### [What is being asked]
Set each line of the records down again exactly, please.

[Extracted data Boundary: Start]

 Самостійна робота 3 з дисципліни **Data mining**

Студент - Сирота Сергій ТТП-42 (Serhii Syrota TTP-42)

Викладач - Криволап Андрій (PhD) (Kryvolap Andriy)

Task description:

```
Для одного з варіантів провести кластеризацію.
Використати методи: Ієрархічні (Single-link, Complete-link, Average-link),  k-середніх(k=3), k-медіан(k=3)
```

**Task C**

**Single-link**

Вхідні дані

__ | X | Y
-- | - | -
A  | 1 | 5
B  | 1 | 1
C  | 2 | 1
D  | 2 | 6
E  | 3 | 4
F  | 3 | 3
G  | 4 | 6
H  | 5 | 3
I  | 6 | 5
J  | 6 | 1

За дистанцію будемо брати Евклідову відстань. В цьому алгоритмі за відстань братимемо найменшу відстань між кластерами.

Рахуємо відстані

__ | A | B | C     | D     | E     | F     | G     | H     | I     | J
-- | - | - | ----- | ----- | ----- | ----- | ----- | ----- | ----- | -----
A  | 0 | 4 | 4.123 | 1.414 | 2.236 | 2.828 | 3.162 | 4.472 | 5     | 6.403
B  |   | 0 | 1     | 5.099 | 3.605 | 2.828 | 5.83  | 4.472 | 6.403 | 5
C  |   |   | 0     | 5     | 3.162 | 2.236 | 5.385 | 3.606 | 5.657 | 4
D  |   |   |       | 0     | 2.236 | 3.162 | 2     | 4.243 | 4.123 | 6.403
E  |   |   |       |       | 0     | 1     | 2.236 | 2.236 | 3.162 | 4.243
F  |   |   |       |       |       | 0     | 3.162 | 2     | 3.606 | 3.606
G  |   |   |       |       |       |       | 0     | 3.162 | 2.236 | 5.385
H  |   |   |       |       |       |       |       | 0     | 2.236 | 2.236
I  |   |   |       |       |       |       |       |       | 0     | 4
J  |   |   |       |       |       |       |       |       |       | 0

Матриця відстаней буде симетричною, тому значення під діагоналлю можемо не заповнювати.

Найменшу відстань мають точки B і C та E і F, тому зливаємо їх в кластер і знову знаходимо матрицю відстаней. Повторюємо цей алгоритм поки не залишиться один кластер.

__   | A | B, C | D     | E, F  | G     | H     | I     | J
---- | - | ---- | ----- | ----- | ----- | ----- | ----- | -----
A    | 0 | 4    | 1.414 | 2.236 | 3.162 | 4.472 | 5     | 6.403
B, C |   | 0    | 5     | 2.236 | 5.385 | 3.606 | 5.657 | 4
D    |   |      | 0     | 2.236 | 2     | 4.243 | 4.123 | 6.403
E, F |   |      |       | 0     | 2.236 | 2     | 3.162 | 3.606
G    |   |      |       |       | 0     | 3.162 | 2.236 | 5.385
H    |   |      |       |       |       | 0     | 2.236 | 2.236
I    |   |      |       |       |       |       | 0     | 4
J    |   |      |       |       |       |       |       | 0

[Extracted data Boundary: End]

### [Output]
 Самостійна робота 3 з дисципліни **Data mining**

Студент - Сирота Сергій ТТП-42 (Serhii Syrota TTP-42)

Викладач - Криволап Андрій (PhD) (Kryvolap Andriy)

Task description:

```
Для одного з варіантів провести кластеризацію.
Використати методи: Ієрархічні (Single-link, Complete-link, Average-link),  k-середніх(k=3), k-медіан(k=3)
```

**Task C**

**Single-link**

Вхідні дані

__ | X | Y
-- | - | -
A  | 1 | 5
B  | 1 | 1
C  | 2 | 1
D  | 2 | 6
E  | 3 | 4
F  | 3 | 3
G  | 4 | 6
H  | 5 | 3
I  | 6 | 5
J  | 6 | 1

За дистанцію будемо брати Евклідову відстань. В цьому алгоритмі за відстань братимемо найменшу відстань між кластерами.

Рахуємо відстані

__ | A | B | C     | D     | E     | F     | G     | H     | I     | J
-- | - | - | ----- | ----- | ----- | ----- | ----- | ----- | ----- | -----
A  | 0 | 4 | 4.123 | 1.414 | 2.236 | 2.828 | 3.162 | 4.472 | 5     | 6.403
B  |   | 0 | 1     | 5.099 | 3.605 | 2.828 | 5.83  | 4.472 | 6.403 | 5
C  |   |   | 0     | 5     | 3.162 | 2.236 | 5.385 | 3.606 | 5.657 | 4
D  |   |   |       | 0     | 2.236 | 3.162 | 2     | 4.243 | 4.123 | 6.403
E  |   |   |       |       | 0     | 1     | 2.236 | 2.236 | 3.162 | 4.243
F  |   |   |       |       |       | 0     | 3.162 | 2     | 3.606 | 3.606
G  |   |   |       |       |       |       | 0     | 3.162 | 2.236 | 5.385
H  |   |   |       |       |       |       |       | 0     | 2.236 | 2.236
I  |   |   |       |       |       |       |       |       | 0     | 4
J  |   |   |       |       |       |       |       |       |       | 0

Матриця відстаней буде симетричною, тому значення під діагоналлю можемо не заповнювати.

Найменшу відстань мають точки B і C та E і F, тому зливаємо їх в кластер і знову знаходимо матрицю відстаней. Повторюємо цей алгоритм поки не залишиться один кластер.

__   | A | B, C | D     | E, F  | G     | H     | I     | J
---- | - | ---- | ----- | ----- | ----- | ----- | ----- | -----
A    | 0 | 4    | 1.414 | 2.236 | 3.162 | 4.472 | 5     | 6.403
B, C |   | 0    | 5     | 2.236 | 5.385 | 3.606 | 5.657 | 4
D    |   |      | 0     | 2.236 | 2     | 4.243 | 4.123 | 6.403
E, F |   |      |       | 0     | 2.236 | 2     | 3.162 | 3.606
G    |   |      |       |       | 0     | 3.162 | 2.236 | 5.385
H    |   |      |       |       |       | 0     | 2.236 | 2.236
I    |   |      |       |       |       |       | 0     | 4
J    |   |      |       |       |       |       |       | 0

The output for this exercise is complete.